[Opening Source material section]

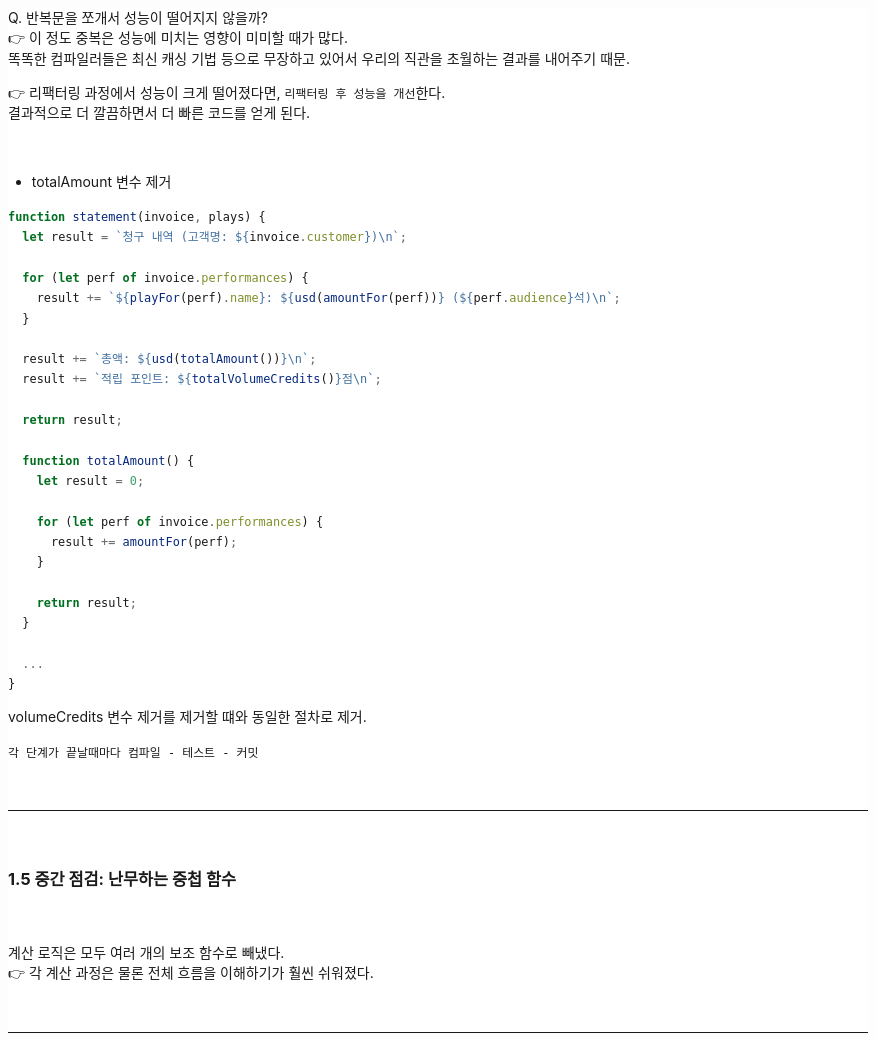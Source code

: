 Q. 반복문을 쪼개서 성능이 떨어지지 않을까?  
👉 이 정도 중복은 성능에 미치는 영향이 미미할 때가 많다.  
똑똑한 컴파일러들은 최신 캐싱 기법 등으로 무장하고 있어서 우리의 직관을 초월하는 결과를 내어주기 때문.

👉 리팩터링 과정에서 성능이 크게 떨어졌다면, `리팩터링 후 성능을 개선`한다.  
결과적으로 더 깔끔하면서 더 빠른 코드를 얻게 된다.

<br/>

- totalAmount 변수 제거

```javascript
function statement(invoice, plays) {
  let result = `청구 내역 (고객명: ${invoice.customer})\n`;

  for (let perf of invoice.performances) {
    result += `${playFor(perf).name}: ${usd(amountFor(perf))} (${perf.audience}석)\n`;
  }

  result += `총액: ${usd(totalAmount())}\n`;
  result += `적립 포인트: ${totalVolumeCredits()}점\n`;

  return result;

  function totalAmount() {
    let result = 0;

    for (let perf of invoice.performances) {
      result += amountFor(perf);
    }

    return result;
  }

  ...
}
```

volumeCredits 변수 제거를 제거할 떄와 동일한 절차로 제거.

`각 단계가 끝날때마다 컴파일 - 테스트 - 커밋`

<br/>

---

<br/>

### 1.5 중간 점검: 난무하는 중첩 함수

<br/>

계산 로직은 모두 여러 개의 보조 함수로 빼냈다.  
👉 각 계산 과정은 물론 전체 흐름을 이해하기가 훨씬 쉬워졌다.

<br/>

---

[Closing Source material section]

• **What to produce**: The entries must be written out again unchanged. Images are to be left out.

• **Solution for this exercise**:
Source code

: Q. 반복문을 쪼개서 성능이 떨어지지 않을까?  
👉 이 정도 중복은 성능에 미치는 영향이 미미할 때가 많다.  
똑똑한 컴파일러들은 최신 캐싱 기법 등으로 무장하고 있어서 우리의 직관을 초월하는 결과를 내어주기 때문.

👉 리팩터링 과정에서 성능이 크게 떨어졌다면, `리팩터링 후 성능을 개선`한다.  
결과적으로 더 깔끔하면서 더 빠른 코드를 얻게 된다.

<br/>

- totalAmount 변수 제거

```javascript
function statement(invoice, plays) {
  let result = `청구 내역 (고객명: ${invoice.customer})\n`;

  for (let perf of invoice.performances) {
    result += `${playFor(perf).name}: ${usd(amountFor(perf))} (${perf.audience}석)\n`;
  }

  result += `총액: ${usd(totalAmount())}\n`;
  result += `적립 포인트: ${totalVolumeCredits()}점\n`;

  return result;

  function totalAmount() {
    let result = 0;

    for (let perf of invoice.performances) {
      result += amountFor(perf);
    }

    return result;
  }

  ...
}
```

volumeCredits 변수 제거를 제거할 떄와 동일한 절차로 제거.

`각 단계가 끝날때마다 컴파일 - 테스트 - 커밋`

<br/>

---

<br/>

### 1.5 중간 점검: 난무하는 중첩 함수

<br/>

계산 로직은 모두 여러 개의 보조 함수로 빼냈다.  
👉 각 계산 과정은 물론 전체 흐름을 이해하기가 훨씬 쉬워졌다.

<br/>

---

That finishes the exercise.